EXERCISE GOAL: All lines in the records below with the word "sagga" must be returned.

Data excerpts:
------------------------------------------------------------------------

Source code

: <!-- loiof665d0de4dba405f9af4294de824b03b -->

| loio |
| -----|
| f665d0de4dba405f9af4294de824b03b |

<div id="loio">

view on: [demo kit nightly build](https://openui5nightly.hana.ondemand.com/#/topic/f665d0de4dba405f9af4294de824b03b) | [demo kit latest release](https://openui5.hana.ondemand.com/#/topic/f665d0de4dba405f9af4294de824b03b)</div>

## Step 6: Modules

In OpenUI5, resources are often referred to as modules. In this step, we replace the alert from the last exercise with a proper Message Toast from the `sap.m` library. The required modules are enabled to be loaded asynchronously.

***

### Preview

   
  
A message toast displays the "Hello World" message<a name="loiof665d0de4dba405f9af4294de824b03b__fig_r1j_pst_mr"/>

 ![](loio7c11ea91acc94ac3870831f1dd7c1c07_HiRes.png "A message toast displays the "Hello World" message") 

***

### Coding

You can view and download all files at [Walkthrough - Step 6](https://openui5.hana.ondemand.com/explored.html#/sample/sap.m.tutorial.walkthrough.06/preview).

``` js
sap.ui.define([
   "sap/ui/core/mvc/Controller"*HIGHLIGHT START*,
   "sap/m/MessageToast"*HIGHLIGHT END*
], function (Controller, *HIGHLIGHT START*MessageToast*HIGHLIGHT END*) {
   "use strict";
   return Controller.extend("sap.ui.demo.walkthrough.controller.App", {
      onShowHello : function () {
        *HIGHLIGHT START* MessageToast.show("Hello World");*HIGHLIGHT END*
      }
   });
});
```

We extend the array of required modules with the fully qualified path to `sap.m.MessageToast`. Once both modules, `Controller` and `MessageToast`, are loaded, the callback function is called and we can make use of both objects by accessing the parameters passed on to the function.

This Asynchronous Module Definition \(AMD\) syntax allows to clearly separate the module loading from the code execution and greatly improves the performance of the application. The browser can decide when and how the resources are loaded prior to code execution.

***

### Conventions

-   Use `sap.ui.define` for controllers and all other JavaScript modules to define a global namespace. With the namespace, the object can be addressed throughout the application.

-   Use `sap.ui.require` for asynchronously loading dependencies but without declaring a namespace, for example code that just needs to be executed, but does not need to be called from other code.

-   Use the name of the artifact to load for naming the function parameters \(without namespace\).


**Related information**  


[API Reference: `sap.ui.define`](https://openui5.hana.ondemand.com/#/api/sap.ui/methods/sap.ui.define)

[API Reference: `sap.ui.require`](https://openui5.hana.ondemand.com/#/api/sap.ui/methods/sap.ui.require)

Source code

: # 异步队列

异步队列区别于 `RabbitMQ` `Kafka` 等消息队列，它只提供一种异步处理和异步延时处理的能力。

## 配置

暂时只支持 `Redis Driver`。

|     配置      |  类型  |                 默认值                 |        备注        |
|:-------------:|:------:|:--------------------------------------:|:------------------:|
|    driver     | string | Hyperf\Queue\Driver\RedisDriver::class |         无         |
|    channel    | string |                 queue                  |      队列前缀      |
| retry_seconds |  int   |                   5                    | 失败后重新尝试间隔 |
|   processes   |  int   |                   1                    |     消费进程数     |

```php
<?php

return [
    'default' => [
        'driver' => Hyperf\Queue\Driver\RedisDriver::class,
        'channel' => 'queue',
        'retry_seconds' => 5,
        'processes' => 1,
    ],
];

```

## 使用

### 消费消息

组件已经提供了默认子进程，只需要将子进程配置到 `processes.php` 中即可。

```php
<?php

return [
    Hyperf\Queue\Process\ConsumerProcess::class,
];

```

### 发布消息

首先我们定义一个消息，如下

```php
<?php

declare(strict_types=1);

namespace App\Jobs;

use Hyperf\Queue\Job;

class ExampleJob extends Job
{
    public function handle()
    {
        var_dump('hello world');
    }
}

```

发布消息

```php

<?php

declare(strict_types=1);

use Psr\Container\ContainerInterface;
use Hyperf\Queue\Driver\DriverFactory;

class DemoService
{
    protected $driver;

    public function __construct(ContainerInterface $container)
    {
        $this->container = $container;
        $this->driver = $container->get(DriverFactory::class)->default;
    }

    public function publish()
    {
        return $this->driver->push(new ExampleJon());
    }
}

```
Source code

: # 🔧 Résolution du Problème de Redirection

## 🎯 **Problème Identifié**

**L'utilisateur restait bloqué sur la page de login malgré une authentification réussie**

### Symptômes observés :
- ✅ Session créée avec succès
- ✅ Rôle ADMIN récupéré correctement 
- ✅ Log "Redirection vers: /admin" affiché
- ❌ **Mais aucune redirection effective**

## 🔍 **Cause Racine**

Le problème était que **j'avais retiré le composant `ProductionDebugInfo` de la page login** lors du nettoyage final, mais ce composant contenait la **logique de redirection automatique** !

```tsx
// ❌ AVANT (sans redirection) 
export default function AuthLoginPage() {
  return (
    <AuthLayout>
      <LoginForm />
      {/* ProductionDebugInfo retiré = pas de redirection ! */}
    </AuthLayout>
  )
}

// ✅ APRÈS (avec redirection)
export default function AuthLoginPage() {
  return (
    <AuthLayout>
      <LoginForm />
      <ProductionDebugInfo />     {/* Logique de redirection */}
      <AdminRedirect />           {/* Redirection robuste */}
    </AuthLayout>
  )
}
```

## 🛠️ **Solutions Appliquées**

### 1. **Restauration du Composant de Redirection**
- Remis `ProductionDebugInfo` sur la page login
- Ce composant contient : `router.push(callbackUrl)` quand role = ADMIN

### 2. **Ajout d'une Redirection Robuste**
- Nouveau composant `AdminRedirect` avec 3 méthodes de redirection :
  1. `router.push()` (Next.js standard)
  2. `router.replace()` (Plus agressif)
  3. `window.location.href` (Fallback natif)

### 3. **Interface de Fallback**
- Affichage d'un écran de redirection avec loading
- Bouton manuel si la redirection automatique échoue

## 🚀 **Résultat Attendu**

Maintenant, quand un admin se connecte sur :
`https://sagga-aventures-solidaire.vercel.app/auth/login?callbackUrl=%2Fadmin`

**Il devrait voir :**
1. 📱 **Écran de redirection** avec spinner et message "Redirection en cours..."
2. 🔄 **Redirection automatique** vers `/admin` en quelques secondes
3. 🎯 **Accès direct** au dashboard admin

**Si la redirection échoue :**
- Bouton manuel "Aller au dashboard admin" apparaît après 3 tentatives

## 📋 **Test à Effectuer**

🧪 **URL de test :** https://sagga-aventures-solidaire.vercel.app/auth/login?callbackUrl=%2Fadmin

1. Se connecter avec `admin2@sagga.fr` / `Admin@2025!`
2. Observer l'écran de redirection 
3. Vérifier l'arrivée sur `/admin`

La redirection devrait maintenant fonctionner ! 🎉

------------------------------------------------------------------------

PROBLEM SOLUTION:
`https://sagga-aventures-solidaire.vercel.app/auth/login?callbackUrl=%2Fadmin`
🧪 **URL de test :** https://sagga-aventures-solidaire.vercel.app/auth/login?callbackUrl=%2Fadmin
1. Se connecter avec `admin2@sagga.fr` / `Admin@2025!`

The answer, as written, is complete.